== Directions for this task ==
Search the data for the string "website" and extract every line where it appears.

== Provided records ==
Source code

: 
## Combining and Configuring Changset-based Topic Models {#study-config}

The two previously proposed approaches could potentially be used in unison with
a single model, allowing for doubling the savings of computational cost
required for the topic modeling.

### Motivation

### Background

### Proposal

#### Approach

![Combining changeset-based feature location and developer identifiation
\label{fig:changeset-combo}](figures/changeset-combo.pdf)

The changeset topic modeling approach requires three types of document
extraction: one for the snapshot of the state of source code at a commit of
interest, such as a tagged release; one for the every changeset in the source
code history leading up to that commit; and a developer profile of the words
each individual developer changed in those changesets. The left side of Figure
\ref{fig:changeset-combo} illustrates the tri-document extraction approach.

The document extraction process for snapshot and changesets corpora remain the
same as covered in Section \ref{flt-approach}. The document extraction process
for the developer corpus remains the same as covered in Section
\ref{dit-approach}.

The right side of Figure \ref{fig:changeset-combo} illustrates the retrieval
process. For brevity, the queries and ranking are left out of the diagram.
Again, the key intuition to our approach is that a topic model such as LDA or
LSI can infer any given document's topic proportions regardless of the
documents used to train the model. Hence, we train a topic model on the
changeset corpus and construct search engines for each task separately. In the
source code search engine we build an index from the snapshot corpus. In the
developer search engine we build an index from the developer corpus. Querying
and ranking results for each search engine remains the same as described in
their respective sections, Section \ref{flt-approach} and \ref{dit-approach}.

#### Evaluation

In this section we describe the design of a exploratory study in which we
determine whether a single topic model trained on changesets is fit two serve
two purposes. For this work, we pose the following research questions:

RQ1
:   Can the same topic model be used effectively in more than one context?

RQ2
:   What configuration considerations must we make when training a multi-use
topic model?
* * *
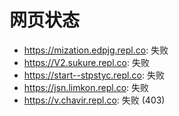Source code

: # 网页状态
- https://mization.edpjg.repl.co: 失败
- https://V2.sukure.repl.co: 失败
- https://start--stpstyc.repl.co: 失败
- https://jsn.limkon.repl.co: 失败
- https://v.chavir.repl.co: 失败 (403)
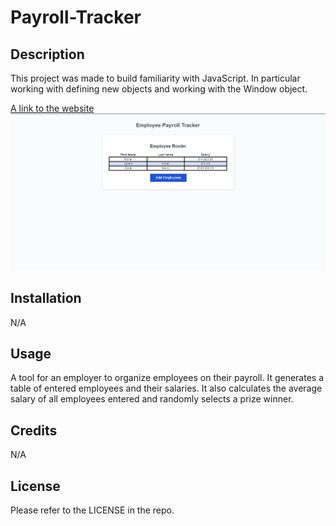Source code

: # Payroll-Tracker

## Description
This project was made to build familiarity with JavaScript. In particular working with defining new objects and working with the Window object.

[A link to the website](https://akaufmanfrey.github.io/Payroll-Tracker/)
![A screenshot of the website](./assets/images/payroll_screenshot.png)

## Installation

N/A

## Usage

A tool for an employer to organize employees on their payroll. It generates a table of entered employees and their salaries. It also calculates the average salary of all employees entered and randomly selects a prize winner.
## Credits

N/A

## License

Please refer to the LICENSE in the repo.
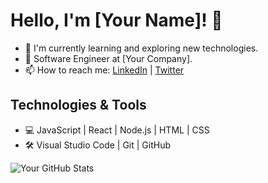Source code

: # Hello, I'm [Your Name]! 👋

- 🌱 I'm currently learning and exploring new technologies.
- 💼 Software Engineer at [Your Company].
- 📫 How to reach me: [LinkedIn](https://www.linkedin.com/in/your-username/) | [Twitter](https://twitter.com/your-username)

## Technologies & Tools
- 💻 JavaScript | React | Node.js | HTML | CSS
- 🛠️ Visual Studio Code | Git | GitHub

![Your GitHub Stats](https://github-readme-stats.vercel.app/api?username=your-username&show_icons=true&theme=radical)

== Finished exercise ==
[A link to the website](https://akaufmanfrey.github.io/Payroll-Tracker/)
![A screenshot of the website](./assets/images/payroll_screenshot.png)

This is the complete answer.